Finding a relevant engineering internship just got a whole lot easier thanks to a new Internship Program developed by UNSW’s Torch Innovation Precinct.

The program not only gives students the opportunity to create links with UNSW’s industry partners in China, but showcases the high-quality of our students to employers who are always on the lookout for new talent.

Professor Yuan Wang, Head of UNSW Torch Innovation Precinct

“Engineering students have told us that they would like more assistance in finding suitable internship placements, particularly for the compulsory 12 week Industrial Training component of their degree,” says Dr Yuan Wang, Head of the Torch Innovation Precinct at UNSW. “So, we instituted the Torch Internship Program to help fill that gap.”

It has already proved popular. Since it was set up in September 2017, 10 companies in six Chinese cities have offered almost 50 internship positions, which have attracted over 120 applications from students.

“The program not only gives students the opportunity to create links with UNSW’s industry partners in China, but showcases the high-quality of our students to employers who are always on the lookout for new talent,” Wang continues. “Our aim is to be able to offer at least 50 placements per year.”

Torch at UNSW is an independent offshoot of the Chinese Torch Program that was established about 25 years ago and is arguably the most successful entrepreneurial program in the world, having spawned over 150 high-tech zones across China.

As the first Torch precinct outside of China, Wang’s job is to create a vibrant ecosystem of investors, researchers, students and SMEs, from both Australia and China, and to increase linkages and opportunities between the two countries.

Yalun Cai was selected for a two-month internship at top photovoltaics company Phono Solar in the City of Nanjing, Jiangsu Province during the 2017-2018 summer break. Cai is a postgraduate student in the School of Photovoltaic and Solar Energy Engineering (SPREE) and says that although undertaking an internship is not mandatory for Masters students, it was something he personally really wanted to do.

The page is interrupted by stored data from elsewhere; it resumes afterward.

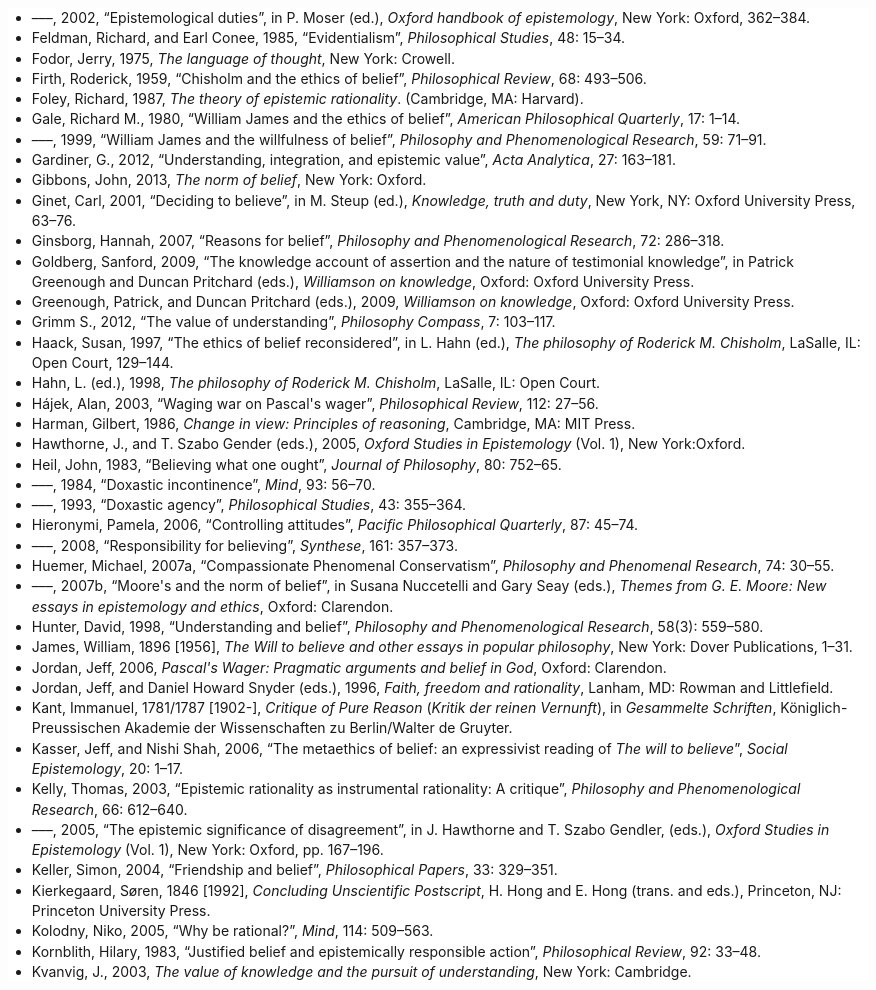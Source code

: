 * –––, 2002, “Epistemological duties”, in P. Moser (ed.), _Oxford handbook of epistemology_, New York: Oxford, 362–384.
* Feldman, Richard, and Earl Conee, 1985, “Evidentialism”, _Philosophical Studies_, 48: 15–34.
* Fodor, Jerry, 1975, _The language of thought_, New York: Crowell.
* Firth, Roderick, 1959, “Chisholm and the ethics of belief”, _Philosophical Review_, 68: 493–506.
* Foley, Richard, 1987, _The theory of epistemic rationality_. (Cambridge, MA: Harvard).
* Gale, Richard M., 1980, “William James and the ethics of belief”, _American Philosophical Quarterly_, 17: 1–14.
* –––, 1999, “William James and the willfulness of belief”, _Philosophy and Phenomenological Research_, 59: 71–91.
* Gardiner, G., 2012, “Understanding, integration, and epistemic value”, _Acta Analytica_, 27: 163–181.
* Gibbons, John, 2013, _The norm of belief_, New York: Oxford.
* Ginet, Carl, 2001, “Deciding to believe”, in M. Steup (ed.), _Knowledge, truth and duty_, New York, NY: Oxford University Press, 63–76.
* Ginsborg, Hannah, 2007, “Reasons for belief”, _Philosophy and Phenomenological Research_, 72: 286–318.
* Goldberg, Sanford, 2009, “The knowledge account of assertion and the nature of testimonial knowledge”, in Patrick Greenough and Duncan Pritchard (eds.), _Williamson on knowledge_, Oxford: Oxford University Press.
* Greenough, Patrick, and Duncan Pritchard (eds.), 2009, _Williamson on knowledge_, Oxford: Oxford University Press.
* Grimm S., 2012, “The value of understanding”, _Philosophy Compass_, 7: 103–117.
* Haack, Susan, 1997, “The ethics of belief reconsidered”, in L. Hahn (ed.), _The philosophy of Roderick M. Chisholm_, LaSalle, IL: Open Court, 129–144.
* Hahn, L. (ed.), 1998, _The philosophy of Roderick M. Chisholm_, LaSalle, IL: Open Court.
* Hájek, Alan, 2003, “Waging war on Pascal's wager”, _Philosophical Review_, 112: 27–56.
* Harman, Gilbert, 1986, _Change in view: Principles of reasoning_, Cambridge, MA: MIT Press.
* Hawthorne, J., and T. Szabo Gender (eds.), 2005, _Oxford Studies in Epistemology_ (Vol. 1), New York:Oxford.
* Heil, John, 1983, “Believing what one ought”, _Journal of Philosophy_, 80: 752–65.
* –––, 1984, “Doxastic incontinence”, _Mind_, 93: 56–70.
* –––, 1993, “Doxastic agency”, _Philosophical Studies_, 43: 355–364.
* Hieronymi, Pamela, 2006, “Controlling attitudes”, _Pacific Philosophical Quarterly_, 87: 45–74.
* –––, 2008, “Responsibility for believing”, _Synthese_, 161: 357–373.
* Huemer, Michael, 2007a, “Compassionate Phenomenal Conservatism”, _Philosophy and Phenomenal Research_, 74: 30–55.
* –––, 2007b, “Moore's and the norm of belief”, in Susana Nuccetelli and Gary Seay (eds.), _Themes from G. E. Moore: New essays in epistemology and ethics_, Oxford: Clarendon.
* Hunter, David, 1998, “Understanding and belief”, _Philosophy and Phenomenological Research_, 58(3): 559–580.
* James, William, 1896 \[1956], _The Will to believe and other essays in popular philosophy_, New York: Dover Publications, 1–31.
* Jordan, Jeff, 2006, _Pascal's Wager: Pragmatic arguments and belief in God_, Oxford: Clarendon.
* Jordan, Jeff, and Daniel Howard Snyder (eds.), 1996, _Faith, freedom and rationality_, Lanham, MD: Rowman and Littlefield.
* Kant, Immanuel, 1781/1787 \[1902-], _Critique of Pure Reason_ (_Kritik der reinen Vernunft_), in _Gesammelte Schriften_, Königlich-Preussischen Akademie der Wissenschaften zu Berlin/Walter de Gruyter.
* Kasser, Jeff, and Nishi Shah, 2006, “The metaethics of belief: an expressivist reading of _The will to believe_”, _Social Epistemology_, 20: 1–17.
* Kelly, Thomas, 2003, “Epistemic rationality as instrumental rationality: A critique”, _Philosophy and Phenomenological Research_, 66: 612–640.
* –––, 2005, “The epistemic significance of disagreement”, in J. Hawthorne and T. Szabo Gendler, (eds.), _Oxford Studies in Epistemology_ (Vol. 1), New York: Oxford, pp. 167–196.
* Keller, Simon, 2004, “Friendship and belief”, _Philosophical Papers_, 33: 329–351.
* Kierkegaard, Søren, 1846 \[1992], _Concluding Unscientific Postscript_, H. Hong and E. Hong (trans. and eds.), Princeton, NJ: Princeton University Press.
* Kolodny, Niko, 2005, “Why be rational?”, _Mind_, 114: 509–563.
* Kornblith, Hilary, 1983, “Justified belief and epistemically responsible action”, _Philosophical Review_, 92: 33–48.
* Kvanvig, J., 2003, _The value of knowledge and the pursuit of understanding_, New York: Cambridge.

“My main interest in the photovoltaics industry is around the technologies used in manufacturing, which is why I applied for the R&D trainee position at Phono Solar. It was a steep learning curve but discovering how to apply my theoretical knowledge from the classroom to practice was an amazing experience,” he says.Observation on the maintanence

One of the most valuable takeaways was the hands-on aspect and Cai says he not only got to write proposals for solar cell experiments but he got to conduct them too. “Along with two colleagues, I was able to undertake the whole process. From getting approval, through to arranging it with production line managers, analysing results, drawing conclusions and presenting a report to management,” he says.

Perhaps even more valuable is the clarity Cai now has about his future. “By getting real-world experience in industry I’ve realised that I’m more interested in developing new technologies from an academic perspective rather than by going directly into industry,” Cai explains.

“You have to try both before you realise which one suits you best, and I feel very grateful to Phono Solar and UNSW for giving me the chance to do this. I would recommend it to any student wanting to get a deeper understanding of their industry.”

Sherlock Pu is the Vice General Manager of R&D at SUMEC Clean Energy Holdings (the parent company of Phono Solar). As an alumnus of SPREE, Pu says he played an integral role in promoting the Torch Program to SUMEC and getting the company signed up as UNSW industry partner.

“Based on the relationship we have with UNSW and the consistent excellent performance of UNSW’s students, Phono Solar decided to get involved in the Torch Internship Program as soon as it was announced. On the one hand, Phono Solar can help interns to understand the operation of a real commercialised company – which is very important for them to know. On the other, Phono Solar can attract some good talent for future company expansion,” says Pu.

“I believe Chinese companies have a lot to benefit from offering internships through this program. China has the biggest and liveliest consumer market in the world right now and for those workplace freshmen, there are a lot of great opportunities for them here.”